_TASK INSTRUCTIONS:_
The job is to find each line in the entries holding the string "create" and copy that line.

_Stored data:_
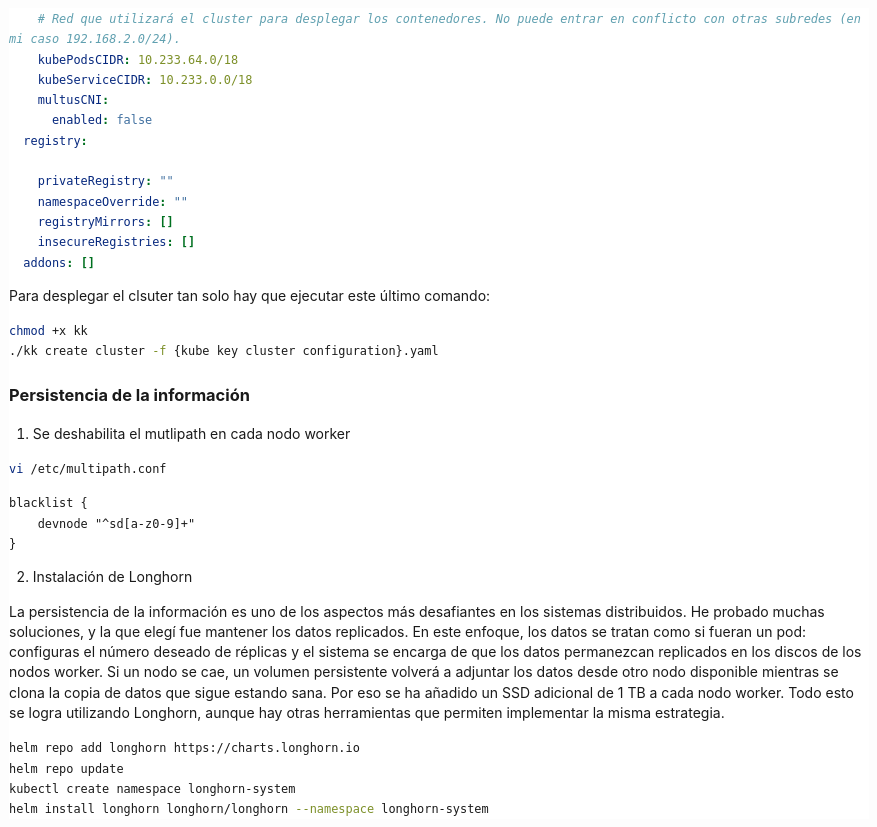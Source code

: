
 ```yaml
    # Red que utilizará el cluster para desplegar los contenedores. No puede entrar en conflicto con otras subredes (en mi caso 192.168.2.0/24).
    kubePodsCIDR: 10.233.64.0/18
    kubeServiceCIDR: 10.233.0.0/18
    multusCNI:
      enabled: false
  registry:

    privateRegistry: ""
    namespaceOverride: ""
    registryMirrors: []
    insecureRegistries: []
  addons: []
```

Para desplegar el clsuter tan solo hay que ejecutar este último comando:

```bash
chmod +x kk
./kk create cluster -f {kube key cluster configuration}.yaml
```

### Persistencia de la información


1. Se deshabilita el mutlipath en cada nodo worker

```bash
vi /etc/multipath.conf
```

```plaintext
blacklist {
    devnode "^sd[a-z0-9]+"
}
```

2. Instalación de Longhorn

La persistencia de la información es uno de los aspectos más desafiantes en los sistemas distribuidos. He probado muchas soluciones, y la que elegí fue mantener los datos replicados. En este enfoque, los datos se tratan como si fueran un pod:
configuras el número deseado de réplicas y el sistema se encarga de que los datos permanezcan replicados en los discos de los nodos worker. Si un nodo se cae, un volumen persistente volverá a adjuntar los datos desde otro nodo disponible
mientras se clona la copia de datos que sigue estando sana. Por eso se ha añadido un SSD adicional de 1 TB a cada nodo worker. Todo esto se logra utilizando Longhorn, aunque hay otras herramientas que permiten implementar la misma estrategia.

```bash
helm repo add longhorn https://charts.longhorn.io
helm repo update
kubectl create namespace longhorn-system
helm install longhorn longhorn/longhorn --namespace longhorn-system
```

_YOUR RESPONSE:_
./kk create cluster -f {kube key cluster configuration}.yaml
kubectl create namespace longhorn-system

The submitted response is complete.